3) right before the line "x = 0" in main the ISR was triggered again setting x = 1 again

4) main continued its work and set x = 0 not "knowing" the ISR was triggered again and it will not enter the "if (x)" condition on the next iteration

So how can this be avoided? In higher level programming languages I guess I would use some kind of a mutex or auto reset event to prevent this race condition.

Would disabling interrupts from within the ISR and then re-enabling them in main be a possible solution? If so is this recommended or can it have side-effects?

Thanks

  • Hi Itay,

    Itay Zafrir said:
    Would disabling interrupts from within the ISR and then re-enabling them in main be a possible solution? If so is this recommended or can it have side-effects?

    Normally interrupts are disabled during the actual execution of the ISR anyway, but you're talking I think about if you can disable interrupts for after the ISR so that they are only re-enabled in main after the if statement has finished its execution and modification of x, correct?

    A typical example of doing something like this for MSP430 might look like this:

    volatile int x = 0;
    
    int main(void)
    {
        HAL_initPorts();
        HAL_initClocks();
        __enable_interrupt();
        while(1)
        {
            __bis_SR_register(LPM3_bits + GIE); //go to LPM and enable interrupts
            __no_operation();
    
            if (x)
            {
                //do some work
                x = 0;
            }
        }
    }
    
    void some_isr(void)
    {
        x = 1;
        __bic_SR_register_on_exit(LPM3_bits + GIE); //wake from LPM and disable further interrupts
        __no_operation();
    }

    Now this example uses low power modes - in the while loop you go  to LPM and enable interrupts (using __bis_SR_register() ) to set the LPM and global interrupt enable GIE bit. When the ISR fires, it uses the __bic_SR_register_on_exit() function to clear the LPM and global interrupt enable bit after the ISR exits. This means that the flow will be:

    • go to LPM and enable interrupt
    • when interrupt occurs, enter ISR, set x = 1
    • wake from LPM with interrupts disabled
    • proceed through while loop operations and through if statement, x = 0
      • (interrupts still disabled so any more interrupts occurring will just set their interrupt flags but not actually go to ISR)
    • loop back to top of while(1), where we again go to LPM and enable interrupts again
      • At this point any interrupt flags that were set while interrupts were disabled will be serviced/cause a call to the ISR)

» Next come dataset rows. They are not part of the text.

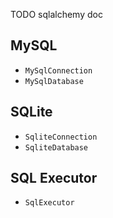 TODO sqlalchemy doc

## MySQL

* `MySqlConnection`
* `MySqlDatabase`

## SQLite 

* `SqliteConnection`
* `SqliteDatabase`

## SQL Executor

* `SqlExecutor`
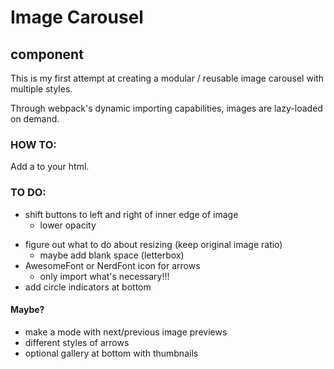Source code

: # Image Carousel

## component

This is my first attempt at creating a modular / reusable image carousel with multiple styles.

Through webpack's dynamic importing capabilities, images are lazy-loaded on demand.

### HOW TO:

Add a <carousel-component><carousel-component> to your html.

### TO DO:

- shift buttons to left and right of inner edge of image
  - lower opacity

* figure out what to do about resizing (keep original image ratio)
  - maybe add blank space (letterbox)
* AwesomeFont or NerdFont icon for arrows
  - only import what's necessary!!!
* add circle indicators at bottom

#### Maybe?

- make a mode with next/previous image previews
- different styles of arrows
- optional gallery at bottom with thumbnails
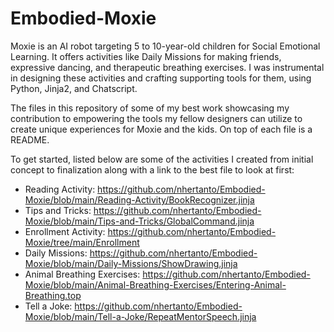 # Embodied-Moxie
Moxie is an AI robot targeting 5 to 10-year-old children for Social Emotional Learning. It offers activities like Daily Missions for making friends, expressive dancing, and therapeutic breathing exercises. I was instrumental in designing these activities and crafting supporting tools for them, using Python, Jinja2, and Chatscript. 

The files in this repository of some of my best work showcasing my contribution to empowering the tools my fellow designers can utilize to create unique experiences for Moxie and the kids. On top of each file is a README.

To get started, listed below are some of the activities I created from initial concept to finalization along with a link to the best file to look at first:

* Reading Activity: https://github.com/nhertanto/Embodied-Moxie/blob/main/Reading-Activity/BookRecognizer.jinja
* Tips and Tricks: https://github.com/nhertanto/Embodied-Moxie/blob/main/Tips-and-Tricks/GlobalCommand.jinja
* Enrollment Activity: https://github.com/nhertanto/Embodied-Moxie/tree/main/Enrollment
* Daily Missions: https://github.com/nhertanto/Embodied-Moxie/blob/main/Daily-Missions/ShowDrawing.jinja
* Animal Breathing Exercises: https://github.com/nhertanto/Embodied-Moxie/blob/main/Animal-Breathing-Exercises/Entering-Animal-Breathing.top
* Tell a Joke: https://github.com/nhertanto/Embodied-Moxie/blob/main/Tell-a-Joke/RepeatMentorSpeech.jinja
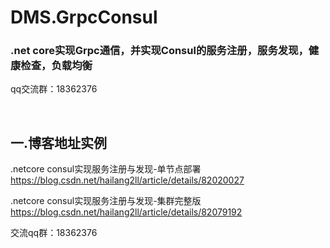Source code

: # DMS.GrpcConsul

### .net core实现Grpc通信，并实现Consul的服务注册，服务发现，健康检查，负载均衡 
qq交流群：18362376

<br />

## 一.博客地址实例
.netcore consul实现服务注册与发现-单节点部署 
https://blog.csdn.net/hailang2ll/article/details/82020027
	
.netcore consul实现服务注册与发现-集群完整版
https://blog.csdn.net/hailang2ll/article/details/82079192

交流qq群：18362376

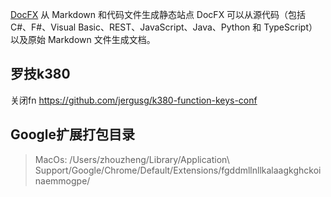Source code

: [DocFX](https://dotnet.github.io/docfx/index.html)
从 Markdown 和代码文件生成静态站点
DocFX 可以从源代码（包括 C#、F#、Visual Basic、REST、JavaScript、Java、Python 和 TypeScript）以及原始 Markdown 文件生成文档。


## 罗技k380
关闭fn
https://github.com/jergusg/k380-function-keys-conf


## Google扩展打包目录
> MacOs: /Users/zhouzheng/Library/Application\ Support/Google/Chrome/Default/Extensions/fgddmllnllkalaagkghckoinaemmogpe/

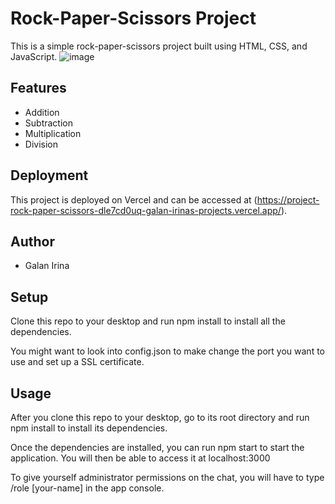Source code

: 
# Rock-Paper-Scissors Project

This is a simple rock-paper-scissors project built using HTML, CSS, and JavaScript.
![image](https://github.com/Irina923-ar/Project-rock-paper-scissors/assets/112747712/d0f052c8-4e1b-480e-af55-701738626a06)

## Features

- Addition
- Subtraction
- Multiplication
- Division
  
## Deployment

This project is deployed on Vercel and can be accessed at (https://project-rock-paper-scissors-dle7cd0uq-galan-irinas-projects.vercel.app/).

## Author

- Galan Irina

## Setup

Clone this repo to your desktop and run npm install to install all the dependencies.

You might want to look into config.json to make change the port you want to use and set up a SSL certificate.

## Usage

After you clone this repo to your desktop, go to its root directory and run npm install to install its dependencies.

Once the dependencies are installed, you can run npm start to start the application. You will then be able to access it at localhost:3000

To give yourself administrator permissions on the chat, you will have to type /role [your-name] in the app console.

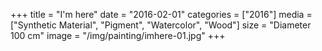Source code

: +++
title = "I'm here"
date = "2016-02-01"
categories = ["2016"]
media = ["Synthetic Material", "Pigment", "Watercolor", "Wood"]
size = "Diameter 100 cm"
image = "/img/painting/imhere-01.jpg"
+++
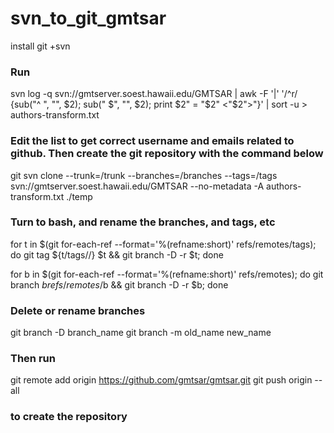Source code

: # svn_to_git_gmtsar

install git +svn

### Run

svn log -q svn://gmtserver.soest.hawaii.edu/GMTSAR | awk -F '|' '/^r/ {sub("^ ", "", $2); sub(" $", "", $2); print $2" = "$2" <"$2">"}' | sort -u > authors-transform.txt


### Edit the list to get correct username and emails related to github. Then create the git repository with the command below

git svn clone --trunk=/trunk --branches=/branches --tags=/tags svn://gmtserver.soest.hawaii.edu/GMTSAR --no-metadata -A authors-transform.txt ./temp

### Turn to bash, and rename the branches, and tags, etc

for t in $(git for-each-ref --format='%(refname:short)' refs/remotes/tags); do git tag ${t/tags\//} $t && git branch -D -r $t; done

for b in $(git for-each-ref --format='%(refname:short)' refs/remotes); do git branch $b refs/remotes/$b && git branch -D -r $b; done

### Delete or rename branches
git branch -D branch_name
git branch -m old_name new_name

### Then run
git remote add origin https://github.com/gmtsar/gmtsar.git
git push origin --all
 
### to create the repository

    Does this make sense? This is a very typical style of program flow on MSP430, similar to what you might see in a lot of code examples.

    Potential consequence for this is that you are globally disabling all interrupts. If you have another interrupt in your program that you want to be able to still interrupt during the while loop, instead of clearing GIE at the end of the ISR, you'd want to just include another line to clear the specific interrupt enable bit for some_isr (let's call it some_ie), and re-enable that some_ie bit after the end of the if statement.

    Regards,

    Katie

  • Additionally to Katie’s advice.

    In your, I guess simplified example, this situation can happen. One easy solution is to increment/decrement the ISR counter;

    volatile int x = 0;
    
    int main(void)
    {
    	HAL_initPorts();
    	HAL_initClocks();
    	__enable_interrupt();
    	while(1)
    	{
    		while (x != 0)
    		{
    			//do some work
    			x--;
    		}
    	}
    }
    
    void some_isr(void)
    {
    	if (x < 0xFFFF) {x++;}
    }
    

  • Hi Katie and thanks for your quick and insightful reply. It makes perfect sense.

    "Normally interrupts are disabled during the actual execution of the ISR anyway, but you're talking I think about if you can disable interrupts for after the ISR so that they are only re-enabled in main after the if statement has finished its execution and modification of x, correct?"

    Yes this is exactly what I meant.

    Now I just want to clarify a couple points:

    1)

    "At this point any interrupt flags that were set while interrupts were disabled will be serviced/cause a call to the ISR"

    I just want to make sure I understand this correctly, so when interrupts are disabled and lets say an interrupt does occur, it's ISR will be fired once interrupts are re-enables right? Meaning I will not "miss" any interrupts?

    2) If i choose NOT to enter LPM this shouldn't have any effect on the general pattern you posted, am I correct?

    3) Now I'd like to turn the above into a more of a real example. I'm using the TI's USB developers stack. And lets say that "some_isr" is actually     a USBHID_handleDataReceived/USBCDC_handleDataReceived function callback (which from what I see it's called from within the USB_UBM_VECTOR ISR). So my question are:

    1) Should I disable interrupts on exit from within the callback function (USBHID_handleDataReceived) even though it's not a "proper" ISR but a function called from within an ISR?

    2) The ISR which calls USBHID_handleDataReceived also calls __bic_SR_register_on_exit(LPM3_bits); if a certain condition is met. So if the answer to 1 is YES then what effect can multiple calls to __bic_SR_register_on_exit() have? Is this valid or will it cause problems?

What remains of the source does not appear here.